**Brief**
All lines from the one with "the $\Omega_s h^2=0.12$ line;" onward, through the last line of the records below, are to be retyped word for word.

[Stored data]

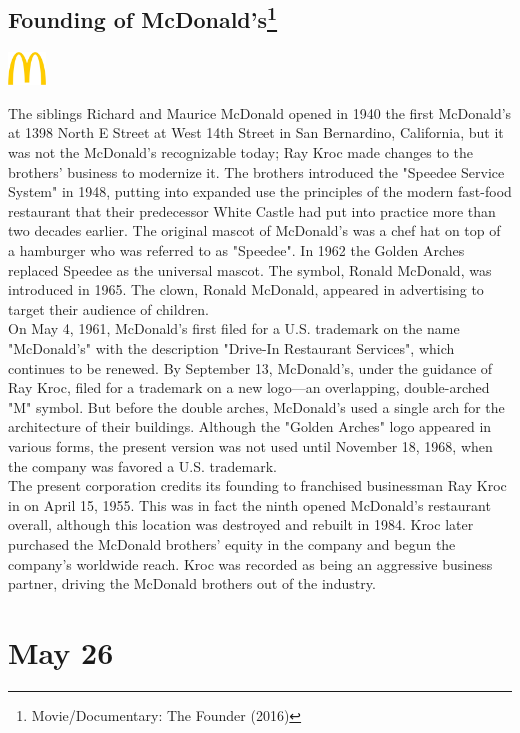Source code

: \documentclass[11pt]{report}
\begin{document}
\subsection{Founding of McDonald's\protect\footnote{Movie/Documentary: The Founder (2016)}}
\vspace{2mm}\begin{center}\includegraphics[width=1cm]{./img/mcdonaldsLogo.jpg}\end{center}
The siblings Richard and Maurice McDonald opened in 1940 the first McDonald's at 1398 North E Street at West 14th Street in San Bernardino, California, but it was not the McDonald's recognizable today; Ray Kroc made changes to the brothers' business to modernize it. The brothers introduced the "Speedee Service System" in 1948, putting into expanded use the principles of the modern fast-food restaurant that their predecessor White Castle had put into practice more than two decades earlier. The original mascot of McDonald's was a chef hat on top of a hamburger who was referred to as "Speedee". In 1962 the Golden Arches replaced Speedee as the universal mascot. The symbol, Ronald McDonald, was introduced in 1965. The clown, Ronald McDonald, appeared in advertising to target their audience of children.\\ \indent On May 4, 1961, McDonald's first filed for a U.S. trademark on the name "McDonald's" with the description "Drive-In Restaurant Services", which continues to be renewed. By September 13, McDonald's, under the guidance of Ray Kroc, filed for a trademark on a new logo—an overlapping, double-arched "M" symbol. But before the double arches, McDonald's used a single arch for the architecture of their buildings. Although the "Golden Arches" logo appeared in various forms, the present version was not used until November 18, 1968, when the company was favored a U.S. trademark.\\
\indent The present corporation credits its founding to franchised businessman Ray Kroc in on April 15, 1955. This was in fact the ninth opened McDonald's restaurant overall, although this location was destroyed and rebuilt in 1984. Kroc later purchased the McDonald brothers' equity in the company and begun the company's worldwide reach. Kroc was recorded as being an aggressive business partner, driving the McDonald brothers out of the industry.
\section{May 26}
\end{document}
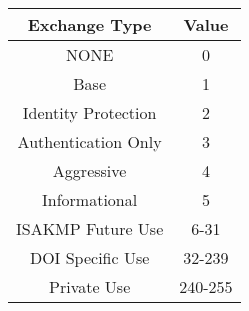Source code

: \begin{tabular}{|c|c|}
\toprule
\textbf{Exchange Type} & \textbf{Value}  \\
\midrule
NONE & 0  \\
\midrule
Base & 1  \\
\midrule
Identity Protection & 2 \\
\midrule
Authentication Only & 3 \\
\midrule
Aggressive & 4 \\
\midrule
Informational & 5 \\
\midrule
ISAKMP Future Use & 6-31 \\
\midrule
DOI Specific Use & 32-239 \\
\midrule
Private Use & 240-255 \\
\bottomrule
\end{tabular}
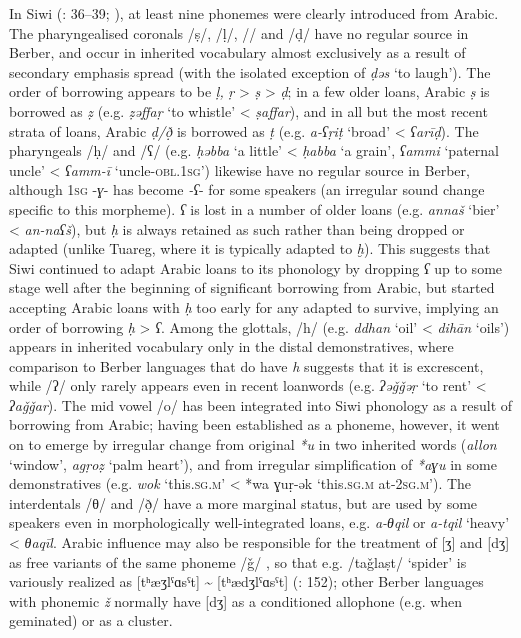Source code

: \documentclass[output=paper]{langsci/langscibook}
\begin{document}
In Siwi (\citealt{Souag2013book}: 36–39; \citealt{SouagvanPutten2016}), at least nine phonemes were clearly introduced from Arabic.  The pharyngealised coronals /ṣ/, /ḷ/, /\R/ and /ḍ/ have no regular source in Berber, and occur in inherited vocabulary almost exclusively as a result of secondary emphasis spread (with the isolated exception of \textit{ḍəs} `to laugh').  The order of borrowing appears to be \textit{ḷ,} \textit{ṛ} > \textit{ṣ} > \textit{ḍ}; in a few older loans, Arabic \textit{ṣ} is borrowed as \textit{ẓ} (e.g. \textit{ẓəffaṛ} `to whistle' < \textit{ṣaffar}), and in all but the most recent strata of loans, Arabic \textit{ḍ/ð̣} is borrowed as \textit{ṭ} (e.g. \textit{a-ʕṛiṭ} `broad' < \textit{ʕarīḍ}).  The pharyngeals /ḥ/ and /ʕ/ (e.g. \textit{ḥəbba} `a little' < \textit{ḥabba} `a grain', \textit{ʕammi} `paternal uncle' < \textit{ʕamm-ī} `uncle-\textsc{obl.1sg}') likewise have no regular source in Berber, although 1\textsc{sg} -\textit{ɣ}{}- has become \textit{{}-ʕ}{}- for some speakers (an irregular sound change specific to this morpheme). \textit{ʕ} is lost in a number of older loans (e.g. \textit{annaš} `bier' < \textit{an-naʕš}), but \textit{ḥ} is always retained as such rather than being dropped or adapted (unlike Tuareg, where it is typically adapted to \textit{ḫ}).  This suggests that Siwi continued to adapt Arabic loans to its phonology by dropping \textit{ʕ} up to some stage well after the beginning of significant borrowing from Arabic, but started accepting Arabic loans with \textit{ḥ} too early for any adapted to survive, implying an order of borrowing \textit{ḥ} > \textit{ʕ}. Among the glottals, /h/ (e.g. \textit{ddhan} `oil' < \textit{dihān} `oils') appears in inherited vocabulary only in the distal demonstratives, where comparison to Berber languages that do have \textit{h} suggests that it is excrescent, while /ʔ/ only rarely appears even in recent loanwords (e.g. \textit{ʔəǧǧəṛ} `to rent' < \textit{ʔaǧǧar}). The mid vowel /o/ has been integrated into Siwi phonology as a result of borrowing from Arabic; having been established as a phoneme, however, it went on to emerge by irregular change from original \textit{*u} in two inherited words (\textit{allon} `window', \textit{agṛoẓ} `palm heart'), and from irregular simplification of \textit{*aɣu} in some demonstratives (e.g. \textit{wok} `this\textsc{.sg.m}' < *wa ɣuṛ-ək `this.\textsc{sg.m} at-\textsc{2sg.m')}. The interdentals /θ/ and /ð̣/ have a more marginal status, but are used by some speakers even in morphologically well-integrated loans, e.g. \textit{a-θqil} or \textit{a-tqil} `heavy' < \textit{θaqīl}. Arabic influence may also be responsible for the treatment of [ʒ] and [dʒ] as free variants of the same phoneme /ǧ/ \citep{Vycichl2005}, so that e.g. /taǧlaṣt/ `spider' is variously realized as [tʰæʒlˤɑsˤt] {\textasciitilde} [tʰædʒlˤɑsˤt] (\citealt{Naumann2012}: 152); other Berber languages with phonemic \textit{ž} normally have [dʒ] as a conditioned allophone (e.g. when geminated) or as a cluster.
\end{document}
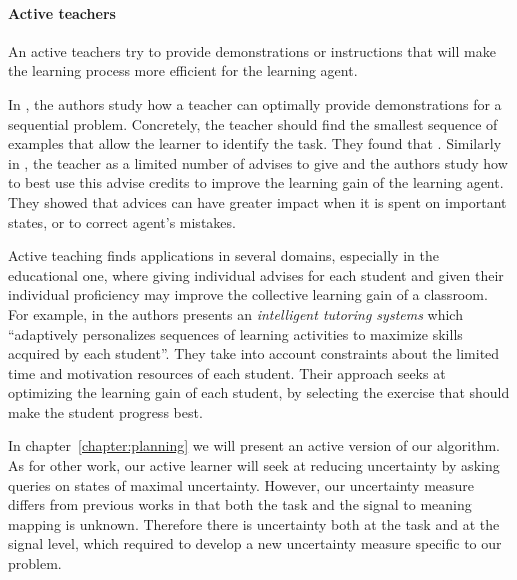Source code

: 

\paragraph{Active teachers}

An active teachers try to provide demonstrations or instructions that will make the learning process more efficient for the learning agent. 

In \cite{cakmak2012algorithmic}, the authors study how a teacher can optimally provide demonstrations for a sequential problem. Concretely, the teacher should find the smallest sequence of examples that allow the learner to identify the task. They found that . Similarly in \cite{torrey2013teaching}, the teacher as a limited number of advises to give and the authors study how to best use this advise credits to improve the learning gain of the learning agent. They showed that advices can have greater impact when it is spent on important states, or to correct agent's mistakes.

Active teaching finds applications in several domains, especially in the educational one, where giving individual advises for each student and given their individual proficiency may improve the collective learning gain of a classroom. For example, in \cite{clement2014online} the authors presents an \emph{intelligent tutoring systems} which ``adaptively personalizes sequences of learning activities to maximize skills acquired by each student''. They take into account constraints about the limited time and motivation resources of each student. Their approach seeks at optimizing the learning gain of each student, by selecting the exercise that should make the student progress best.
 
\transition

In chapter~\ref{chapter:planning} we will present an active version of our algorithm. As for other work, our active learner will seek at reducing uncertainty by asking queries on states of maximal uncertainty. However, our uncertainty measure differs from previous works in that both the task and the signal to meaning mapping is unknown. Therefore there is uncertainty both at the task and at the signal level, which required to develop a new uncertainty measure specific to our problem.

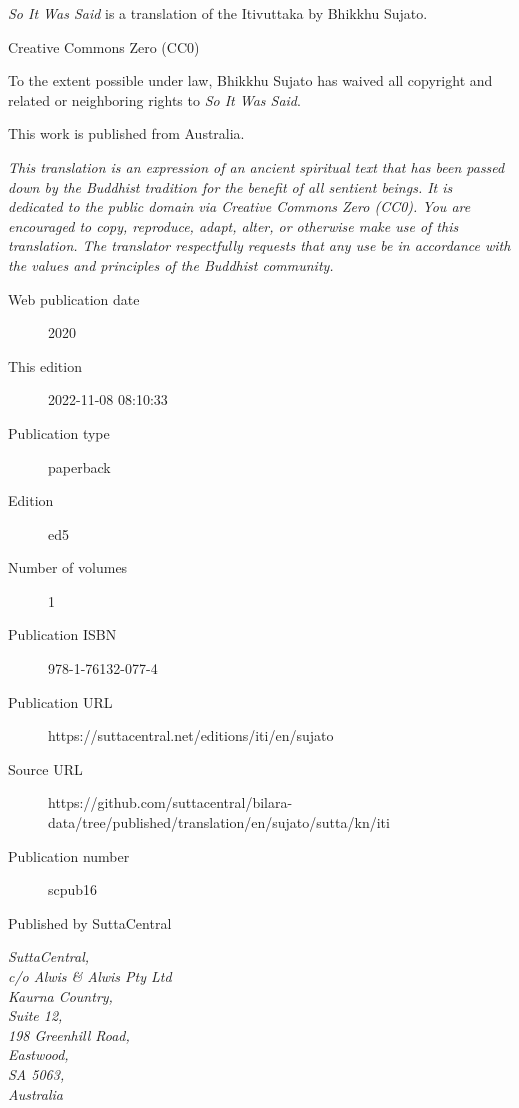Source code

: \documentclass[12pt,openany]{book}%
\begin{document}
\begin{footnotesize}

\textit{So It Was Said} is a translation of the Itivuttaka by Bhikkhu Sujato.

\medskip

Creative Commons Zero (CC0)

To the extent possible under law, Bhikkhu Sujato has waived all copyright and related or neighboring rights to \textit{So It Was Said}.

\medskip

This work is published from Australia.

\begin{center}
\textit{This translation is an expression of an ancient spiritual text that has been passed down by the Buddhist tradition for the benefit of all sentient beings. It is dedicated to the public domain via Creative Commons Zero (CC0). You are encouraged to copy, reproduce, adapt, alter, or otherwise make use of this translation. The translator respectfully requests that any use be in accordance with the values and principles of the Buddhist community.}
\end{center}

\medskip

\begin{description}
    \item[Web publication date] 2020
    \item[This edition] 2022-11-08 08:10:33
    \item[Publication type] paperback
    \item[Edition] ed5
    \item[Number of volumes] 1
    \item[Publication ISBN] 978-1-76132-077-4
    \item[Publication URL] https://suttacentral.net/editions/iti/en/sujato
    \item[Source URL] https://github.com/suttacentral/bilara-data/tree/published/translation/en/sujato/sutta/kn/iti
    \item[Publication number] scpub16
\end{description}

\medskip

Published by SuttaCentral

\medskip

\textit{SuttaCentral,\\
c/o Alwis \& Alwis Pty Ltd\\
Kaurna Country,\\
Suite 12,\\
198 Greenhill Road,\\
Eastwood,\\
SA 5063,\\
Australia}

\end{footnotesize}
\end{document}
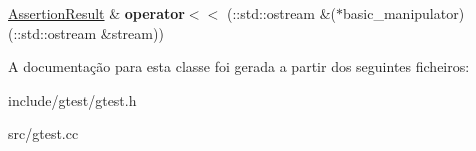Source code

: \begin{DoxyCompactItemize}
\item 
\hypertarget{classtesting_1_1AssertionResult_a43ae8a260843ce2ff3dc9af262672b8b}{\hyperlink{classtesting_1_1AssertionResult}{Assertion\-Result} \& {\bfseries operator$<$$<$} (\-::std\-::ostream \&($\ast$basic\-\_\-manipulator)(\-::std\-::ostream \&stream))}\label{classtesting_1_1AssertionResult_a43ae8a260843ce2ff3dc9af262672b8b}

\end{DoxyCompactItemize}


A documentação para esta classe foi gerada a partir dos seguintes ficheiros\-:\begin{DoxyCompactItemize}
\item 
include/gtest/gtest.\-h\item 
src/gtest.\-cc\end{DoxyCompactItemize}
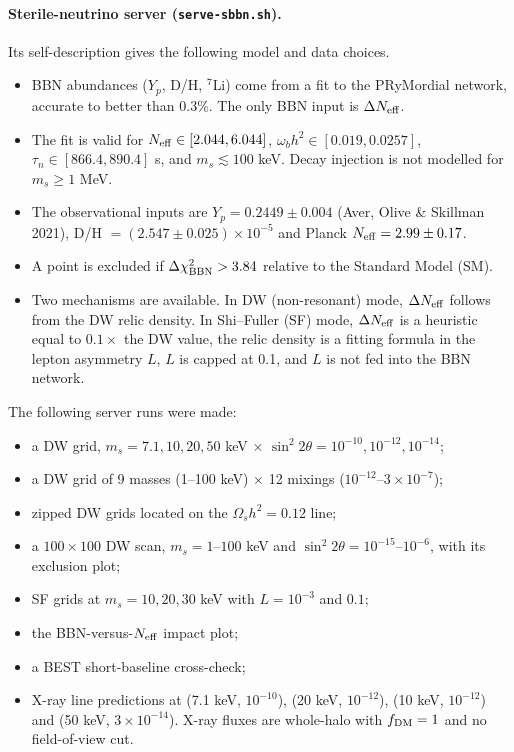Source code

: \documentclass[11pt,a4paper]{article}
\begin{document}
\paragraph{Sterile-neutrino server (\texttt{serve-sbbn.sh}).} Its self-description gives the following model and data choices.
\begin{itemize}
\item BBN abundances ($Y_p$, D/H, $^7$Li) come from a fit to the PRyMordial network, accurate to better than 0.3\%. The only BBN input is $\Delta N_{\rm eff}$.
\item The fit is valid for $N_{\rm eff}\in[2.044,6.044]$, $\omega_b h^2\in[0.019,0.0257]$, $\tau_n\in[866.4,890.4]$ s, and $m_s\lesssim100$ keV. Decay injection is not modelled for $m_s\ge1$ MeV.
\item The observational inputs are $Y_p=0.2449\pm0.004$ (Aver, Olive \& Skillman 2021), D/H $=(2.547\pm0.025)\times10^{-5}$ and Planck $N_{\rm eff}=2.99\pm0.17$.
\item A point is excluded if $\Delta\chi^2_{\rm BBN}>3.84$ relative to the Standard Model (SM).
\item Two mechanisms are available. In DW (non-resonant) mode, $\Delta N_{\rm eff}$ follows from the DW relic density. In Shi--Fuller (SF) mode, $\Delta N_{\rm eff}$ is a heuristic equal to $0.1\times$ the DW value, the relic density is a fitting formula in the lepton asymmetry $L$, $L$ is capped at 0.1, and $L$ is not fed into the BBN network.
\end{itemize}

The following server runs were made:
\begin{itemize}
\item a DW grid, $m_s=7.1,10,20,50$ keV $\times$ $\sin^2 2\theta=10^{-10},10^{-12},10^{-14}$;
\item a DW grid of 9 masses (1--100 keV) $\times$ 12 mixings ($10^{-12}$--$3\times10^{-7}$);
\item zipped DW grids located on the $\Omega_s h^2=0.12$ line;
\item a $100\times100$ DW scan, $m_s=1$--$100$ keV and $\sin^2 2\theta=10^{-15}$--$10^{-6}$, with its exclusion plot;
\item SF grids at $m_s=10,20,30$ keV with $L=10^{-3}$ and $0.1$;
\item the BBN-versus-$N_{\rm eff}$ impact plot;
\item a BEST short-baseline cross-check;
\item X-ray line predictions at (7.1 keV, $10^{-10}$), (20 keV, $10^{-12}$), (10 keV, $10^{-12}$) and (50 keV, $3\times10^{-14}$). X-ray fluxes are whole-halo with $f_{\rm DM}=1$ and no field-of-view cut.
\end{itemize}
\end{document}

**Answer below**
\item zipped DW grids located on the $\Omega_s h^2=0.12$ line;
\item a $100\times100$ DW scan, $m_s=1$--$100$ keV and $\sin^2 2\theta=10^{-15}$--$10^{-6}$, with its exclusion plot;
\item SF grids at $m_s=10,20,30$ keV with $L=10^{-3}$ and $0.1$;
\item the BBN-versus-$N_{\rm eff}$ impact plot;
\item a BEST short-baseline cross-check;
\item X-ray line predictions at (7.1 keV, $10^{-10}$), (20 keV, $10^{-12}$), (10 keV, $10^{-12}$) and (50 keV, $3\times10^{-14}$). X-ray fluxes are whole-halo with $f_{\rm DM}=1$ and no field-of-view cut.
\end{itemize}
\end{document}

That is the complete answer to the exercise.